==== MATERIAL TO PROCESS ====

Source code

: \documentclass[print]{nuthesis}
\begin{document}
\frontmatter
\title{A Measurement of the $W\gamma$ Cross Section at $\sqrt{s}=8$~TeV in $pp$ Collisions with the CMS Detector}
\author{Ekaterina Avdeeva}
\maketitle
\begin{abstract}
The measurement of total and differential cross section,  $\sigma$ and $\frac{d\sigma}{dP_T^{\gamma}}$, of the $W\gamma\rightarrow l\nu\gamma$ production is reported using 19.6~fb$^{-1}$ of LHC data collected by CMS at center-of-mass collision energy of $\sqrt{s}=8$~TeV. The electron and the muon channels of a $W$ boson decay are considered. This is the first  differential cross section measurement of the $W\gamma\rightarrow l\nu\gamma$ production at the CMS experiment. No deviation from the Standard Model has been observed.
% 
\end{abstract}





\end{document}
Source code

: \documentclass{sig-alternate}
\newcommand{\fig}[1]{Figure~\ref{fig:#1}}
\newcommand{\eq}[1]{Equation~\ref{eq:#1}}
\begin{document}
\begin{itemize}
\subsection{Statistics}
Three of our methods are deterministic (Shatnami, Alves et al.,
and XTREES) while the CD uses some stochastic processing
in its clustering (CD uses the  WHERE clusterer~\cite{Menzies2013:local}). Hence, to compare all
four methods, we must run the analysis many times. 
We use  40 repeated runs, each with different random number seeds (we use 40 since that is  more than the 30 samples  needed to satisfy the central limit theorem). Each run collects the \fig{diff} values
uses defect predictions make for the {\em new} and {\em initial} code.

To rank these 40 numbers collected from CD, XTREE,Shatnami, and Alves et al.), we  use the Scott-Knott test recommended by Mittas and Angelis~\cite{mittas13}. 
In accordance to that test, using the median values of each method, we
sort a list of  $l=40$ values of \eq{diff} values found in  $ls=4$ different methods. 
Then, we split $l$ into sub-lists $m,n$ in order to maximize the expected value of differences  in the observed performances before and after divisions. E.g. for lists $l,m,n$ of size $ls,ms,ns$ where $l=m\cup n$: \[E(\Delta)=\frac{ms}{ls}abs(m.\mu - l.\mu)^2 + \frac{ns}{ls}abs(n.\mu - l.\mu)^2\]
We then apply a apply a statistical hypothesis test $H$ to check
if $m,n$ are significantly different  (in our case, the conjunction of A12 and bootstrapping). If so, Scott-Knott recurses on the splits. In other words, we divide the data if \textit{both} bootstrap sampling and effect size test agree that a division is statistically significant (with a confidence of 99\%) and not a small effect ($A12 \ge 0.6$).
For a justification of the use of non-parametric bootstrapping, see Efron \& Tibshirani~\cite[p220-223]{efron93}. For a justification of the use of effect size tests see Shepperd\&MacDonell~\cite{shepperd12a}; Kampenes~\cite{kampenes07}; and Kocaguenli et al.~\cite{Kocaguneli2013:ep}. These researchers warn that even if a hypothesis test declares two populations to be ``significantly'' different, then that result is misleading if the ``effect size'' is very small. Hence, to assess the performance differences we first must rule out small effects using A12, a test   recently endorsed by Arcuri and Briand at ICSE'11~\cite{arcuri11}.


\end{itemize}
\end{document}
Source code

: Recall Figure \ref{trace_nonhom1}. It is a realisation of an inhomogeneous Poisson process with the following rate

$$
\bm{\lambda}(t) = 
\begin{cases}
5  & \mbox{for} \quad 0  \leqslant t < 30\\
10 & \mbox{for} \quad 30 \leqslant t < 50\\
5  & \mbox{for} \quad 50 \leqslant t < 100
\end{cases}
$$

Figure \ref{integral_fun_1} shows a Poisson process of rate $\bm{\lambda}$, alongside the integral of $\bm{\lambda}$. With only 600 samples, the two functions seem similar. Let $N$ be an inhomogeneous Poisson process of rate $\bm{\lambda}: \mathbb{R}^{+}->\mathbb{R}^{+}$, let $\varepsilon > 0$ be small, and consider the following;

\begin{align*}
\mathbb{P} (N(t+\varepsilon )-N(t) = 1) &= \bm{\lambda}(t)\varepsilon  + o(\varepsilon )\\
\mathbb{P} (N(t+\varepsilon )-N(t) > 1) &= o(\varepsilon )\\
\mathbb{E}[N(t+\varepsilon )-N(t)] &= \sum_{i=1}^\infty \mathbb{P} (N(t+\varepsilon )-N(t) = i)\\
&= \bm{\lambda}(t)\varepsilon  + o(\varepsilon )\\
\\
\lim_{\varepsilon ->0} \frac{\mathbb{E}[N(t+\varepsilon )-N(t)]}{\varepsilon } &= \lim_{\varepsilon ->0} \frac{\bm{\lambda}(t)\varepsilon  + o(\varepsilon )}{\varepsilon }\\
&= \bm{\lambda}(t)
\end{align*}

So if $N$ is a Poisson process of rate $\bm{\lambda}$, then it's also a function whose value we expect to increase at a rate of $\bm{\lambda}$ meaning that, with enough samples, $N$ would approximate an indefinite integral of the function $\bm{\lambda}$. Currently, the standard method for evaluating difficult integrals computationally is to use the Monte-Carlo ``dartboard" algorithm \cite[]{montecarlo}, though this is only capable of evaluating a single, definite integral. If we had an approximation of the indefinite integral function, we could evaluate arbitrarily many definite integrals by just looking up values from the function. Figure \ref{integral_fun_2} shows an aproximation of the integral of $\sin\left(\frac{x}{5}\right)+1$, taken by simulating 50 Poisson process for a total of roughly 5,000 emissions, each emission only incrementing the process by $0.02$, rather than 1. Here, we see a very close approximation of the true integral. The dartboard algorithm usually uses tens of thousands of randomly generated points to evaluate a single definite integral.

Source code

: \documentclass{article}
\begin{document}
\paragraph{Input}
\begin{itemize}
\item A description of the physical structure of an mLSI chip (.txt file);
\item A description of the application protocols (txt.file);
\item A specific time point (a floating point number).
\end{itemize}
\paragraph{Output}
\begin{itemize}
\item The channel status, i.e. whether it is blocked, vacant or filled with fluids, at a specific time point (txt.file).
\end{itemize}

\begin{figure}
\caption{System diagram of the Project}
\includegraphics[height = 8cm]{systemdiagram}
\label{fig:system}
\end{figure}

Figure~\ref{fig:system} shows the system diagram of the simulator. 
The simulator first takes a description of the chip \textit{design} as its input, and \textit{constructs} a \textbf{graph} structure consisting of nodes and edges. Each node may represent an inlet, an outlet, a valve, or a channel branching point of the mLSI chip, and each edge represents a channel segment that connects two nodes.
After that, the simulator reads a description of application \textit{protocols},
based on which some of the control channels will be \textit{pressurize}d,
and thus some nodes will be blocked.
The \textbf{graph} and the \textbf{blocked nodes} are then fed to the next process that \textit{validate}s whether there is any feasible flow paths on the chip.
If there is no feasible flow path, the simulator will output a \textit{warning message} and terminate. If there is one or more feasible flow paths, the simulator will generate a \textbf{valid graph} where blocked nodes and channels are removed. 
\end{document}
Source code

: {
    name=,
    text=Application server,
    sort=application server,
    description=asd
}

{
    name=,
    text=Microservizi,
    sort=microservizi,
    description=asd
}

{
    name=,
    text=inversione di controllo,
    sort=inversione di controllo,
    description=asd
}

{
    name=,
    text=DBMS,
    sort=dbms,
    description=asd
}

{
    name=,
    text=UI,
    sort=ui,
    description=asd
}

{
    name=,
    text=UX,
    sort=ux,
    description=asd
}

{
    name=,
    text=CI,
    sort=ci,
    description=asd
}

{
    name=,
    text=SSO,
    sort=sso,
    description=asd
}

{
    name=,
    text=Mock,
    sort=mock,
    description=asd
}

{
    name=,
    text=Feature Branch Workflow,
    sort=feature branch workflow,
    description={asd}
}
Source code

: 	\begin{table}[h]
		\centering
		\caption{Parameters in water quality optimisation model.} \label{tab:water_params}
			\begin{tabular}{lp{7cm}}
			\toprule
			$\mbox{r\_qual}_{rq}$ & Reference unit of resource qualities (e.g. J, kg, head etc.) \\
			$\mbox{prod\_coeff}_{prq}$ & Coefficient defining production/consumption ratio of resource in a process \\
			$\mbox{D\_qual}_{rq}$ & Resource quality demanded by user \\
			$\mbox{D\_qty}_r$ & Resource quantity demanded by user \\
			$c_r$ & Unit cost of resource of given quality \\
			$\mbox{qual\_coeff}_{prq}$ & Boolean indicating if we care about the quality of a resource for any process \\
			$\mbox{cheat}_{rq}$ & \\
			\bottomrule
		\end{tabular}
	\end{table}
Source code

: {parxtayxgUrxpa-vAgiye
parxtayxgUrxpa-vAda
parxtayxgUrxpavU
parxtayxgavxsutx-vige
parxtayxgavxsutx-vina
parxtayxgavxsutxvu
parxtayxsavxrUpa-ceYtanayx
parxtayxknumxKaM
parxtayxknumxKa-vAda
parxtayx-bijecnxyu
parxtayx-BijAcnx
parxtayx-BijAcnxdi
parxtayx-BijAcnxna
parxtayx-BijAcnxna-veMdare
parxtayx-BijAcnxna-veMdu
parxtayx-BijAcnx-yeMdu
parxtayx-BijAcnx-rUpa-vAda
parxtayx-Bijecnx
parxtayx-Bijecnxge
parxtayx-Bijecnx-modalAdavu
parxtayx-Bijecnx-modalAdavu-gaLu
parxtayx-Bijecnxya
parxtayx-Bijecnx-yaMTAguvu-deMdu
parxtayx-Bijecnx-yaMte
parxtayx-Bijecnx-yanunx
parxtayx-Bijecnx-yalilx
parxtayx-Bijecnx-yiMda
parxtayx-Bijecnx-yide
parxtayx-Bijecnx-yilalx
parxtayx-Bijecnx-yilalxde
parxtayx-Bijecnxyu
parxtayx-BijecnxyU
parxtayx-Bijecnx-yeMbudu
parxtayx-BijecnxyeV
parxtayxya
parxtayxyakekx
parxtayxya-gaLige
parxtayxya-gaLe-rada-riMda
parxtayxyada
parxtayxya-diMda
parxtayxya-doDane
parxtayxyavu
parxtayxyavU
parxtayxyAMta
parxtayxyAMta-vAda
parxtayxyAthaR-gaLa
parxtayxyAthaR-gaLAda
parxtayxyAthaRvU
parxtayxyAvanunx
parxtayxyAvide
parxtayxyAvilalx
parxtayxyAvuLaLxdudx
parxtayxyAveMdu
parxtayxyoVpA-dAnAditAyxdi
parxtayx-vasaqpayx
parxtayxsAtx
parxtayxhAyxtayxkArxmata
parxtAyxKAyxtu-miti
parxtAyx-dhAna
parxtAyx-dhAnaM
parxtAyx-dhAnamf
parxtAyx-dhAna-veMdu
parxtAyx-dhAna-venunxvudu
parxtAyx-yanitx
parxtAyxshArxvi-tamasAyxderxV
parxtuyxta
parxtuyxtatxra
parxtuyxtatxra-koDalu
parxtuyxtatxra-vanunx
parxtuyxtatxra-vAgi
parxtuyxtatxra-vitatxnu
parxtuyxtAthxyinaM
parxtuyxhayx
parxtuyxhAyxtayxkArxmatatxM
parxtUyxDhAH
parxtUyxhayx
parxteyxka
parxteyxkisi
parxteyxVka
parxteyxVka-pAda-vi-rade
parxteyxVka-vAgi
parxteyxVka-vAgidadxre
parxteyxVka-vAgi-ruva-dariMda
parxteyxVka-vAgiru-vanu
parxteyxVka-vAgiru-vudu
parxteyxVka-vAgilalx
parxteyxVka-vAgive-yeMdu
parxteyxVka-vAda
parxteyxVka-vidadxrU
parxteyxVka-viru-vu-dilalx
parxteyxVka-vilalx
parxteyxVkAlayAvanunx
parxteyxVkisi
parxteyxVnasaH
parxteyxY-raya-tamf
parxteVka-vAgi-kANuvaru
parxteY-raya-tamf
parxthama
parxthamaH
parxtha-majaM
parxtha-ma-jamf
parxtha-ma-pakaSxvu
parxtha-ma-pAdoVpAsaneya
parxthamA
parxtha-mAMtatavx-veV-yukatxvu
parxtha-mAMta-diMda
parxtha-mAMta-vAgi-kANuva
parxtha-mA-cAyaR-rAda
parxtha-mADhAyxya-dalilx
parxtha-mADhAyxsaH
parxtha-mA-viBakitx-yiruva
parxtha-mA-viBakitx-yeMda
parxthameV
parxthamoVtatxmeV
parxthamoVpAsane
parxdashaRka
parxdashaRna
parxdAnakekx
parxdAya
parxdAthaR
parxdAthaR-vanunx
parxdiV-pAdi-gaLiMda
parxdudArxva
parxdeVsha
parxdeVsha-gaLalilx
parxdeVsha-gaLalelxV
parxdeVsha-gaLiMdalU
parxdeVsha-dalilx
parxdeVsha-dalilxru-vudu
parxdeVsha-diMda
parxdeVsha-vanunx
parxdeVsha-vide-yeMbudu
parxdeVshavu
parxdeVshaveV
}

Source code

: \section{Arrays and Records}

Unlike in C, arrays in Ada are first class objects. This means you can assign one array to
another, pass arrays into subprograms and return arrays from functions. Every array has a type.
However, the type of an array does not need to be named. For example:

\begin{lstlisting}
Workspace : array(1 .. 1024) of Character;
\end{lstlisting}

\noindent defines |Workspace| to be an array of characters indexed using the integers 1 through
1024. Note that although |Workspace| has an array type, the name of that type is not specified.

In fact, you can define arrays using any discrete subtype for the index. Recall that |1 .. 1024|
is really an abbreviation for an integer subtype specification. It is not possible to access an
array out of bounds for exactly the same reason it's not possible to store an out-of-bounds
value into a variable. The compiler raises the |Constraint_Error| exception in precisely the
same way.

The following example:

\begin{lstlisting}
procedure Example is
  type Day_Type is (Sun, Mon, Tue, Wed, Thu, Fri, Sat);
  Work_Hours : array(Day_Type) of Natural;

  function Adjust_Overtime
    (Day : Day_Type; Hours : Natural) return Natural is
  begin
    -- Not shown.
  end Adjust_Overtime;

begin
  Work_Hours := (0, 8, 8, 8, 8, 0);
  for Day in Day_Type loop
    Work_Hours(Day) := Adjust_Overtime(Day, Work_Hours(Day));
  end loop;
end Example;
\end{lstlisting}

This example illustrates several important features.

====

### REQUIREMENT:
Beginning at the first line of the records, retype exactly every line up to and including the one with "uses defect predictions".

### ANSWER AREA:
Source code

: \documentclass[print]{nuthesis}
\begin{document}
\frontmatter
\title{A Measurement of the $W\gamma$ Cross Section at $\sqrt{s}=8$~TeV in $pp$ Collisions with the CMS Detector}
\author{Ekaterina Avdeeva}
\maketitle
\begin{abstract}
The measurement of total and differential cross section,  $\sigma$ and $\frac{d\sigma}{dP_T^{\gamma}}$, of the $W\gamma\rightarrow l\nu\gamma$ production is reported using 19.6~fb$^{-1}$ of LHC data collected by CMS at center-of-mass collision energy of $\sqrt{s}=8$~TeV. The electron and the muon channels of a $W$ boson decay are considered. This is the first  differential cross section measurement of the $W\gamma\rightarrow l\nu\gamma$ production at the CMS experiment. No deviation from the Standard Model has been observed.
% 
\end{abstract}





\end{document}
Source code

: \documentclass{sig-alternate}
\newcommand{\fig}[1]{Figure~\ref{fig:#1}}
\newcommand{\eq}[1]{Equation~\ref{eq:#1}}
\begin{document}
\begin{itemize}
\subsection{Statistics}
Three of our methods are deterministic (Shatnami, Alves et al.,
and XTREES) while the CD uses some stochastic processing
in its clustering (CD uses the  WHERE clusterer~\cite{Menzies2013:local}). Hence, to compare all
four methods, we must run the analysis many times. 
We use  40 repeated runs, each with different random number seeds (we use 40 since that is  more than the 30 samples  needed to satisfy the central limit theorem). Each run collects the \fig{diff} values
uses defect predictions make for the {\em new} and {\em initial} code.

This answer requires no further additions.